**Action item**
Search the records for "Documentation" and copy each line that holds it.
-- Task material follows --
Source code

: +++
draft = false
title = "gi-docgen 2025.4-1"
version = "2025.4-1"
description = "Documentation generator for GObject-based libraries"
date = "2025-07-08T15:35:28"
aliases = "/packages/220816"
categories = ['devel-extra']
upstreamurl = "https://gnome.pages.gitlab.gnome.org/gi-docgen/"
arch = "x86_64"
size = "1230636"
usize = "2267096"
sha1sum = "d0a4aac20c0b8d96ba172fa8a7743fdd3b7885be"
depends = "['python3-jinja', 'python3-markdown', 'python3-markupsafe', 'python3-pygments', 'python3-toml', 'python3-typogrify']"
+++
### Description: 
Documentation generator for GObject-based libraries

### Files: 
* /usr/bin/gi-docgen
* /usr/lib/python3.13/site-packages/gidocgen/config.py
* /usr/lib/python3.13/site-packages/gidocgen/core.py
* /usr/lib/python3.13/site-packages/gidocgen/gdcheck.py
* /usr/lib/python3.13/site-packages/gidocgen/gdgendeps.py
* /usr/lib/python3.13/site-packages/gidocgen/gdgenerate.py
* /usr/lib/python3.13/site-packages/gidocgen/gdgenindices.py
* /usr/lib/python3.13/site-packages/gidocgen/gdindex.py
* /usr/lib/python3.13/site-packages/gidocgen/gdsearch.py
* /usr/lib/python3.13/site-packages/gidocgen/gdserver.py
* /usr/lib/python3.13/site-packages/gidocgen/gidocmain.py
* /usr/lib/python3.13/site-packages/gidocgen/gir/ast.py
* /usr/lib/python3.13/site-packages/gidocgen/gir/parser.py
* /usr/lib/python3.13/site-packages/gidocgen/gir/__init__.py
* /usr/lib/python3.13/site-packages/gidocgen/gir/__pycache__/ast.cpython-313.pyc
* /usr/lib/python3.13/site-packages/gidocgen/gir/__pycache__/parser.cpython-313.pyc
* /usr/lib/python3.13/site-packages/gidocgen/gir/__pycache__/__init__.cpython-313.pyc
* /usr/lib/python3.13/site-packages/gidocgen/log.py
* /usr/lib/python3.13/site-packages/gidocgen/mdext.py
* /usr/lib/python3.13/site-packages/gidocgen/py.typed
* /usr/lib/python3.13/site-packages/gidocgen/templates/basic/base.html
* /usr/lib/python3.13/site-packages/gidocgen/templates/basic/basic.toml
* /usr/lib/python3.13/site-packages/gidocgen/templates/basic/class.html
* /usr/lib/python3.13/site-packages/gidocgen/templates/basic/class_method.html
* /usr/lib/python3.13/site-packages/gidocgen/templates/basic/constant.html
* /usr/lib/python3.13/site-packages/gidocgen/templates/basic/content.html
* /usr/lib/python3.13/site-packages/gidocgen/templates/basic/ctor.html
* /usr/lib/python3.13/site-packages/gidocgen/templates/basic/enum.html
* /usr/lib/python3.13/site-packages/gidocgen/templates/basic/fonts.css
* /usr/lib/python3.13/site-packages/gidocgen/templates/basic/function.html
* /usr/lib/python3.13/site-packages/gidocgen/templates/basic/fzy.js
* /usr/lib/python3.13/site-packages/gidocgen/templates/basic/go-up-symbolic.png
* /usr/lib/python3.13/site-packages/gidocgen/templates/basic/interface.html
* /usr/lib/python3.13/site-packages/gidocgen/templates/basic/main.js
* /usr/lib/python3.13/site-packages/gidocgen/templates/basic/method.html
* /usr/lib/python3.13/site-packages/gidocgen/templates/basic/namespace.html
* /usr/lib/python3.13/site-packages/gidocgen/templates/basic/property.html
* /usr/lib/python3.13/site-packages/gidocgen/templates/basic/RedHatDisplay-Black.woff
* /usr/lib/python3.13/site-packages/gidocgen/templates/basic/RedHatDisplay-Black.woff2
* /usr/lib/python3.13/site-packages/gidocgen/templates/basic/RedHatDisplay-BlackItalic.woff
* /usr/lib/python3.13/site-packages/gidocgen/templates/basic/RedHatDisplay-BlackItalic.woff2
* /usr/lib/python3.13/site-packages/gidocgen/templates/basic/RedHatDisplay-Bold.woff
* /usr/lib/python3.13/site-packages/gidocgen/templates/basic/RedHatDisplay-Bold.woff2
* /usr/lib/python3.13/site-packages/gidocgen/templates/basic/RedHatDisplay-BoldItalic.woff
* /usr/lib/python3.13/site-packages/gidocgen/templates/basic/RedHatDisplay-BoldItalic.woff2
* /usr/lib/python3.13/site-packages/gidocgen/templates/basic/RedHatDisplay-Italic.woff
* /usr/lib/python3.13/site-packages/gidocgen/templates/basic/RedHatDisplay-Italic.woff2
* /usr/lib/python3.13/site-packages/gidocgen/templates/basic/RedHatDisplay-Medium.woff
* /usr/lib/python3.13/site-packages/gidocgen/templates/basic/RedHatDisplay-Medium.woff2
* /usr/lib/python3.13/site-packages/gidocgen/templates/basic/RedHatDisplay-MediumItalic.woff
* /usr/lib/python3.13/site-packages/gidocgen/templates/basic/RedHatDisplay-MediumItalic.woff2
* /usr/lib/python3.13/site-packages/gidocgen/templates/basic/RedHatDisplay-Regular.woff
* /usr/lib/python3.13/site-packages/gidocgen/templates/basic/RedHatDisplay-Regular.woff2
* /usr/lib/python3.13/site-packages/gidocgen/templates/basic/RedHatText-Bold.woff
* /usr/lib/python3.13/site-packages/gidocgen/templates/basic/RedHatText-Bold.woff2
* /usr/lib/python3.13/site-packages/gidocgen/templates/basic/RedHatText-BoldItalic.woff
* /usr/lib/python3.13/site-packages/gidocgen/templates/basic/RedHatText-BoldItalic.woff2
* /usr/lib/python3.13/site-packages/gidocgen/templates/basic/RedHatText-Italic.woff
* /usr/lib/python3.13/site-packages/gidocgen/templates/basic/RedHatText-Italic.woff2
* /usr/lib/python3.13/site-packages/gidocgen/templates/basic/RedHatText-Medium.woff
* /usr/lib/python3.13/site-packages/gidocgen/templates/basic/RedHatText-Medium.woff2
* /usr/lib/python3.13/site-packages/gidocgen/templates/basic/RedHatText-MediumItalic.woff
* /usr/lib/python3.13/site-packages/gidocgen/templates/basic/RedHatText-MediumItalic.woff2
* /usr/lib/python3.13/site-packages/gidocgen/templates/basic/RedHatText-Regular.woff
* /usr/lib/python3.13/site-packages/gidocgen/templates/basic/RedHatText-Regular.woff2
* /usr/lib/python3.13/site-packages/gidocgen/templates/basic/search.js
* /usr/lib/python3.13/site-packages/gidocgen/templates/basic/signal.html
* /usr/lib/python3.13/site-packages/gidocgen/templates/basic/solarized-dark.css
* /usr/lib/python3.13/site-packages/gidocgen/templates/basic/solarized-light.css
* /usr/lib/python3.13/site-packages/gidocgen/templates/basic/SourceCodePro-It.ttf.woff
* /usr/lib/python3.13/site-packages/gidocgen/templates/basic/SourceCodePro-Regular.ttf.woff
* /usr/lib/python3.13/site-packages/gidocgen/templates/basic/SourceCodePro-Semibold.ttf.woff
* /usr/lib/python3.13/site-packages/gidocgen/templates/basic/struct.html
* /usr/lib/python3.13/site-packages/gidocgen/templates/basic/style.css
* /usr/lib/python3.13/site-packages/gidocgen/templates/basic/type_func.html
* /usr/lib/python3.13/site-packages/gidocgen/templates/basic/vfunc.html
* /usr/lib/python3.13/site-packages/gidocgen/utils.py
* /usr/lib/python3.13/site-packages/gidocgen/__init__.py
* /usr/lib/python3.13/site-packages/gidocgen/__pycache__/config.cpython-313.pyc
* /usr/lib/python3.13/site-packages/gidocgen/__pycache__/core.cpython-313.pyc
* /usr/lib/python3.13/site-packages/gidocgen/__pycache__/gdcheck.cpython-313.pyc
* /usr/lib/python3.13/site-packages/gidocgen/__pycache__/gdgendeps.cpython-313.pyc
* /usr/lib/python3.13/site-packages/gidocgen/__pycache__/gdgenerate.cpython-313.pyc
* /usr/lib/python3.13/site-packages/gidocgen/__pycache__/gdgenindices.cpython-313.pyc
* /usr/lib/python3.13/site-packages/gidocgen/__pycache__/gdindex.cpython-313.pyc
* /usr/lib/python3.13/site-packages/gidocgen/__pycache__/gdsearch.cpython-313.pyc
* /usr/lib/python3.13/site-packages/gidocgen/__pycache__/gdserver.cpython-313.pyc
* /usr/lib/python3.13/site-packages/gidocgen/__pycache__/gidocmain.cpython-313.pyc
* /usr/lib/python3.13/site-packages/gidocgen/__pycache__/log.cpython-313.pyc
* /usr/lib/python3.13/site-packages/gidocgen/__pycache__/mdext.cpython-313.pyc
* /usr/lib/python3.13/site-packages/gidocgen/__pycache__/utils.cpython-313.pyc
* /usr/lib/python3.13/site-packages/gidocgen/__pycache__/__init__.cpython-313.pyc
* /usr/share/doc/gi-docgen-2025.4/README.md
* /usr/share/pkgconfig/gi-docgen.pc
-- Task material concluded --
**Response below**
description = "Documentation generator for GObject-based libraries"
Documentation generator for GObject-based libraries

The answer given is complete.